Now that, as has been said, is how the thing began. It was the first episode in the series of events that began to go forward on this extraordinary night. One will say that the purchasing agent for a great New York jewel house ought to be accustomed to adventures. The writers of romance have stimulated that fancy. But the fact is that such persons are practical people. They never do any of the things that the story writers tell us. They never carry jewels about with them. Of course they know the police departments of foreign cities. All jewel dealers make a point of that. Hargrave’s father was an old friend of Sir Henry Marquis, chief of the C. I. D., and the young man always went to see him when he happened in London. That explains the freedom of his talk to Hargrave on this night in the Empire Club in Piccadilly.
The young man went over and sat down by the fire. The big room was empty. The sounds outside seemed muffled and distant. The incident that had just passed impressed him. He wondered why people should imagine that a purchasing agent of a jewel house must be a sort of expert in the devices of mystery. As has been said, the thing’s a notion. Everything is shipped through reliable transportation companies and insured. There was much more mystery in a shipload of horses – the nine hundred horses that were galloping through the head of Sir Henry Marquis – than in all the five prosaic years during which young Hargrave had succeeded his father as a jewel buyer. The American was impressed by this mystery of the nine hundred horses. Sir Henry had said it was a mystery in every direction.

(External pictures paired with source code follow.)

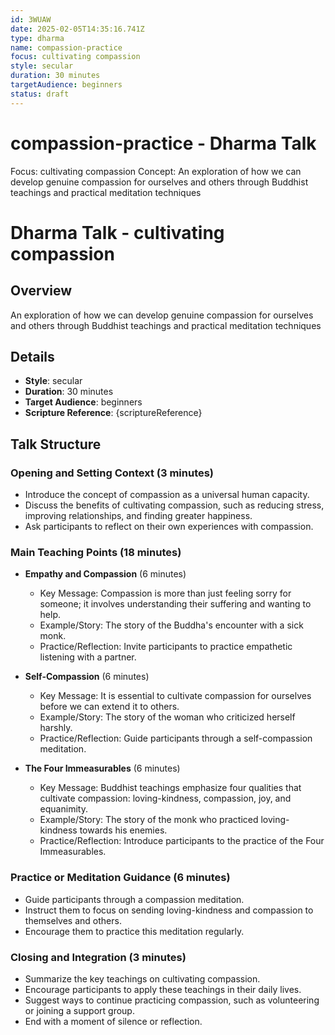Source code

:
 ```yaml
---
id: 3WUAW
date: 2025-02-05T14:35:16.741Z
type: dharma
name: compassion-practice
focus: cultivating compassion
style: secular
duration: 30 minutes
targetAudience: beginners
status: draft
---
```

# compassion-practice - Dharma Talk
Focus: cultivating compassion
Concept: An exploration of how we can develop genuine compassion for ourselves and others through Buddhist teachings and practical meditation techniques
# Dharma Talk - cultivating compassion

## Overview

An exploration of how we can develop genuine compassion for ourselves and others through Buddhist teachings and practical meditation techniques

## Details
- **Style**: secular
- **Duration**: 30 minutes
- **Target Audience**: beginners
- **Scripture Reference**: {scriptureReference}

## Talk Structure

### Opening and Setting Context (3 minutes)

- Introduce the concept of compassion as a universal human capacity.
- Discuss the benefits of cultivating compassion, such as reducing stress, improving relationships, and finding greater happiness.
- Ask participants to reflect on their own experiences with compassion.

### Main Teaching Points (18 minutes)

- **Empathy and Compassion** (6 minutes)
  - Key Message: Compassion is more than just feeling sorry for someone; it involves understanding their suffering and wanting to help.
  - Example/Story: The story of the Buddha's encounter with a sick monk.
  - Practice/Reflection: Invite participants to practice empathetic listening with a partner.

- **Self-Compassion** (6 minutes)
  - Key Message: It is essential to cultivate compassion for ourselves before we can extend it to others.
  - Example/Story: The story of the woman who criticized herself harshly.
  - Practice/Reflection: Guide participants through a self-compassion meditation.

- **The Four Immeasurables** (6 minutes)
  - Key Message: Buddhist teachings emphasize four qualities that cultivate compassion: loving-kindness, compassion, joy, and equanimity.
  - Example/Story: The story of the monk who practiced loving-kindness towards his enemies.
  - Practice/Reflection: Introduce participants to the practice of the Four Immeasurables.

### Practice or Meditation Guidance (6 minutes)

- Guide participants through a compassion meditation.
- Instruct them to focus on sending loving-kindness and compassion to themselves and others.
- Encourage them to practice this meditation regularly.

### Closing and Integration (3 minutes)

- Summarize the key teachings on cultivating compassion.
- Encourage participants to apply these teachings in their daily lives.
- Suggest ways to continue practicing compassion, such as volunteering or joining a support group.
- End with a moment of silence or reflection.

Now, as he sat alone before the fire in the colony room of the Empire Club and thought about it, the thing did seem inexplicable. Why should the metropolitan police care who imported horses, or in what port a shipload of them was landed? The war was over. Nobody was concerned about the importation of horses. Why should Sir Henry be so disturbed about it? But he was disturbed; and he had rushed off to Paris to see an expert on ciphers. That seemed a tremendous lot of trouble to take. The Baronet knew the horses were on the sea coming from America, he said. If he knew that much, how could he fail to discover the boat on which they were carried and the port at which they would arrive? Nobody could conceal nine hundred horses!
Hargrave was thinking about that, idly, before the glow of the coal fire, when the second episode in this extraordinary affair arrived.